Problem 5 [Vector loop] (20 pts.)

Exercise 3.26 in the book, but assume an architecture similar to the one in Figure 3.41, with 8 vector
registers of 128 components each and a very large number of memory banks (say 1024) so that
conflicts for banks never happen. The bank access time is 10 cycles, the stride is 1, the latency of
the multiply pipeline is 10, and the latency of the add pipeline is 5.
Assume that memory addresses point to vector elements and that there are multiple adders and
multipliers. Branches are delayed by two instructions.

Sol.>
a. The code for processing each strip of 64 components is given below:
LOOP: L.V V1,0(R2),R6 /load X; R6 contains the stride of 1.
L.V V2,0(R3),R6 /load Y; 0(R3) is the base address of Y
MUL.V V3,V2,V1 /Multiply two vector registers
ADD.V V4,V4,V3 /Partial sums accumulate in V4
ADDI R2,R2,#128 /This assumes that memory
ADDI R3,R3,#128 /addresses point to vector elements
ADDI R4,R4,#1
BNE R4,R5,LOOP

Partial vector sums accumulate in V4. At the end we simply have to add the components of V4. To
simplify we have assumed that memory addresses point to vector elements.
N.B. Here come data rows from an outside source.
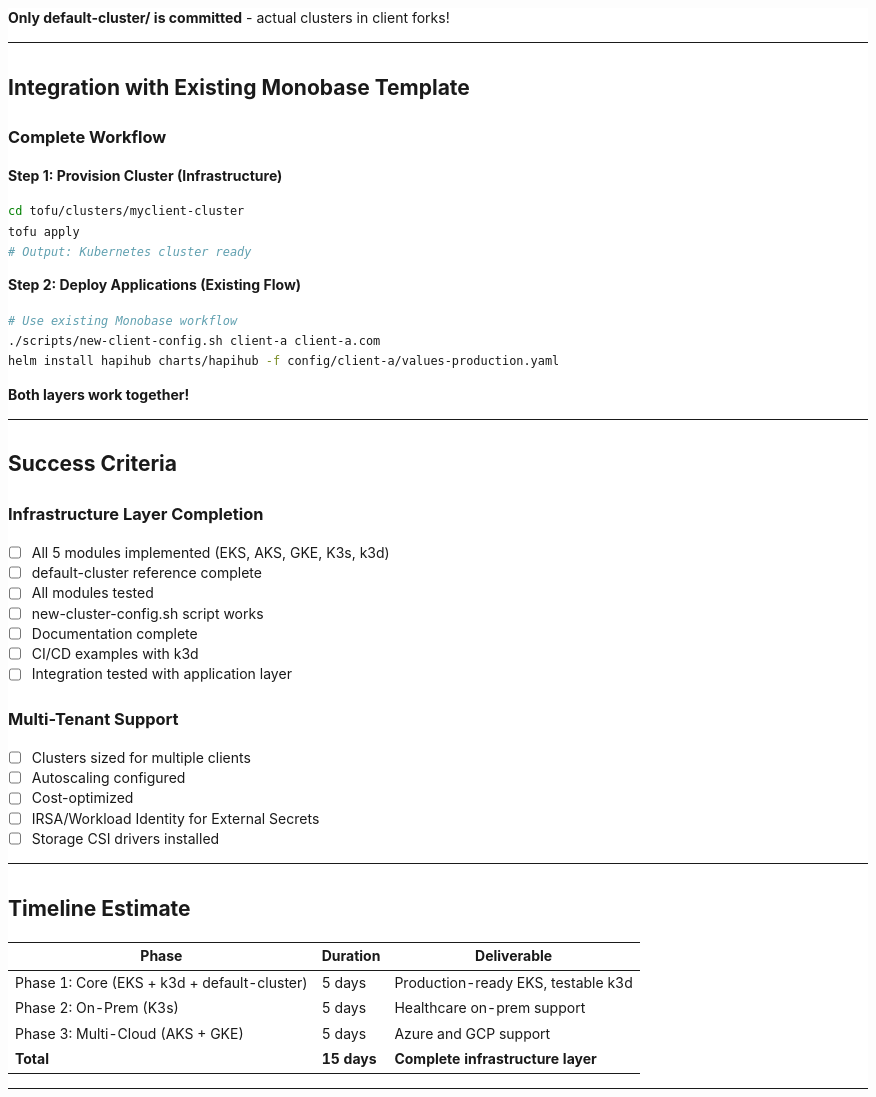 **Only default-cluster/ is committed** - actual clusters in client forks!

---

## Integration with Existing Monobase Template

### Complete Workflow

**Step 1: Provision Cluster (Infrastructure)**
```bash
cd tofu/clusters/myclient-cluster
tofu apply
# Output: Kubernetes cluster ready
```

**Step 2: Deploy Applications (Existing Flow)**
```bash
# Use existing Monobase workflow
./scripts/new-client-config.sh client-a client-a.com
helm install hapihub charts/hapihub -f config/client-a/values-production.yaml
```

**Both layers work together!**

---

## Success Criteria

### Infrastructure Layer Completion

- [ ] All 5 modules implemented (EKS, AKS, GKE, K3s, k3d)
- [ ] default-cluster reference complete
- [ ] All modules tested
- [ ] new-cluster-config.sh script works
- [ ] Documentation complete
- [ ] CI/CD examples with k3d
- [ ] Integration tested with application layer

### Multi-Tenant Support

- [ ] Clusters sized for multiple clients
- [ ] Autoscaling configured
- [ ] Cost-optimized
- [ ] IRSA/Workload Identity for External Secrets
- [ ] Storage CSI drivers installed

---

## Timeline Estimate

| Phase | Duration | Deliverable |
|-------|----------|-------------|
| Phase 1: Core (EKS + k3d + default-cluster) | 5 days | Production-ready EKS, testable k3d |
| Phase 2: On-Prem (K3s) | 5 days | Healthcare on-prem support |
| Phase 3: Multi-Cloud (AKS + GKE) | 5 days | Azure and GCP support |
| **Total** | **15 days** | **Complete infrastructure layer** |

---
If vector components
have 8 bytes (double precision) and memory is byte-addressable, then the increments on the address
registers should be 1024.
Given that vector operations are chained, one iteration of the loop takes: 𝑇𝑖𝑡𝑒𝑟𝑎𝑡𝑖𝑜𝑛 =
𝑙𝑎𝑡𝑒𝑛𝑐𝑦(𝐿. 𝑉) + 𝑙𝑎𝑡𝑒𝑛𝑐𝑦(𝑀𝑈𝐿. 𝑉) + 𝑙𝑎𝑡𝑒𝑛𝑐𝑦(𝐴𝐷𝐷. 𝑉) + (𝑉. 𝐿) − 1 = 10 + 10 + 5 +
128 − 1 = 152 𝑐𝑦𝑐𝑙𝑒𝑠.
Since the loop has to iterate 8 times (= 1024/128), the total number of cycles taken by the dot-
product is 152 × 8 = 1216 𝑐𝑦𝑐𝑙𝑒𝑠 (ignoring the scalar phase at the end).

b.
For the multiplication of two matrices, a component of the result matrix is obtained by a dot-product
of two vectors. Therefore, we need 1024 × 1024 = 1048576 dot-products to multiply two
1024 × 1024 matrices. The matrix multiply takes 1216 × 1048576 = 1275068416 𝑐𝑦𝑐𝑙𝑒𝑠.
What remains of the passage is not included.